The top 20 most searched suburbs by region across Australia were all in NSW and Queensland, except for Eastern Melbourne and Melbourne North.
But it’s not totally unexpected that the Hunter Region smashed its competition to finish first. It finished is 1,704 more than the next highest region (Western Sydney).
And why wouldn’t it? Newcastle offers a lot of what capital cities offer, but without the outrageous prices. It has one of Australia’s largest ports and is the beneficiary of some of NSW's largest infrastructure projects. The region boasts an attractive lifestyle, including beaches and many other outdoor activities. And let’s not forget that Newcastle is forecast to be one of the fastest-growing cities in Australia.
The other two areas in NSW that did well were Western Sydney and the Central Coast, which finished second and fourth, respectively. Both areas are also seen as affordable alternatives to the more expensive Inner Sydney.
Interestingly, the second Sydney airport was announce in April, the month after these results were collated. There is bound to be further interest in Western Sydney now that that announcement has been made, as it is tipped to help create 35,000 jobs by 2035, among many other benefits.
Not surprisingly, given Queensland’s domination, Brisbane City, Northern Brisbane, Inner Brisbane and Southern Brisbane finished third, sixth, seventh and eighth, respectively. Some economists argue that the Campbell Newman Government got most of their big cuts out of the way early in their term and Brisbane should be a huge beneficiary of upcoming spending plans as the next election draws closer.

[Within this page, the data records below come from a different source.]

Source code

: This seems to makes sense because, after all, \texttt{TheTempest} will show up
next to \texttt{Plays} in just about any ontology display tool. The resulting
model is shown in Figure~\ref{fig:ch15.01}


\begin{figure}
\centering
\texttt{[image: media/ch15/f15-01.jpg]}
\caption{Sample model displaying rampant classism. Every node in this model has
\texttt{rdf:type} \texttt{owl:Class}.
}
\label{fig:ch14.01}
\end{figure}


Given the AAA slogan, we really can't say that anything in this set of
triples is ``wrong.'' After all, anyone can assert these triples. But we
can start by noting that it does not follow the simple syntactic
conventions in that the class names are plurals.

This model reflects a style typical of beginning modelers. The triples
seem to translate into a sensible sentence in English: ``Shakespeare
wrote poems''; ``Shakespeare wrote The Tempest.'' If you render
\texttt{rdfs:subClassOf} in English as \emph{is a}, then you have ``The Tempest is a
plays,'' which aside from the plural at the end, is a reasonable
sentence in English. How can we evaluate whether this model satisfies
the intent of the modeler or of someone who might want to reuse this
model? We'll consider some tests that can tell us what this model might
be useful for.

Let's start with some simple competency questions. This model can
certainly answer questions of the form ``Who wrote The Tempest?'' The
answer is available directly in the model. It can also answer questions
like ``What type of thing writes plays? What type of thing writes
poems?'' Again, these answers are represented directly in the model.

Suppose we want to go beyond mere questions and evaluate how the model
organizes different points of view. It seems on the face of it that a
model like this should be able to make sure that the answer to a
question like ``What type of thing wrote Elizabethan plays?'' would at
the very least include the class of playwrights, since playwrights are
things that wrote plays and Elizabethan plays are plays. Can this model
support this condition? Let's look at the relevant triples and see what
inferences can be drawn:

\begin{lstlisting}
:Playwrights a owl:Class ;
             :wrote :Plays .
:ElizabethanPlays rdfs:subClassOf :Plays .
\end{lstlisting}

It was also hardly surprising to see the Gold Coast sitting fifth on the ladder, with the Commonwealth Games coming up in 2018. This major sporting event is expected to inject $2bn into the Gold Coast’s economy. The state government has also budgeted $100m to build infrastructure for the event, which is expected to create thousands of jobs for the region.

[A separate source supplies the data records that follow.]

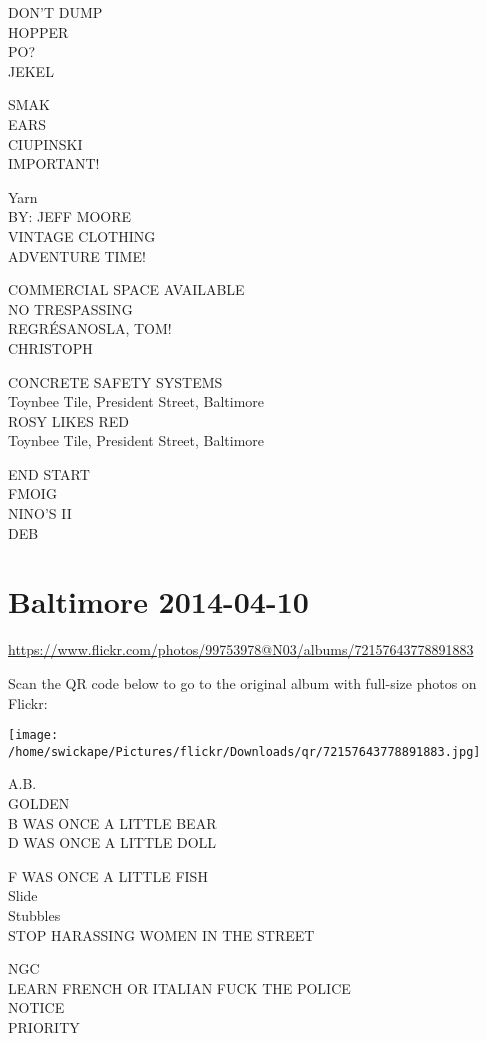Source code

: \documentclass[10pt,letterpaper]{article}
\begin{document}
DON'T DUMP\\
HOPPER\\
PO?\\
JEKEL

SMAK\\
EARS\\
CIUPINSKI\\
IMPORTANT!

Yarn\\
BY: JEFF MOORE\\
VINTAGE CLOTHING\\
ADVENTURE TIME!

COMMERCIAL SPACE AVAILABLE\\
NO TRESPASSING\\
REGRÉSANOSLA, TOM!\\
CHRISTOPH

CONCRETE SAFETY SYSTEMS\\
Toynbee Tile, President Street, Baltimore\\
ROSY LIKES RED\\
Toynbee Tile, President Street, Baltimore

END START\\
FMOIG\\
NINO'S II\\
DEB


\section*{Baltimore 2014-04-10}

\url{https://www.flickr.com/photos/99753978@N03/albums/72157643778891883}

Scan the QR code below to go to the original album with full-size photos on Flickr:

\texttt{[image: /home/swickape/Pictures/flickr/Downloads/qr/72157643778891883.jpg]}


A.B.\\
GOLDEN\\
B WAS ONCE A LITTLE BEAR\\
D WAS ONCE A LITTLE DOLL

F WAS ONCE A LITTLE FISH\\
Slide\\
Stubbles\\
STOP HARASSING WOMEN IN THE STREET

NGC\\
LEARN FRENCH OR ITALIAN FUCK THE POLICE\\
NOTICE\\
PRIORITY
\end{document}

Queensland’s run of good form continued when it came to the top postcodes searched. The most popular was 4000, which covers the Brisbane Area. It was followed by the Melbourne area (3000), the Sydney area (2000), the Perth area (6000) and the Adelaide area (5000).
This suggests that when people are searching by postcode they are mainly looking at inner-urban areas, as opposed to outer suburbs, mining towns and rural areas.
This is hardly surprising considering the stability of demand in the inner cities, despite their higher price tags.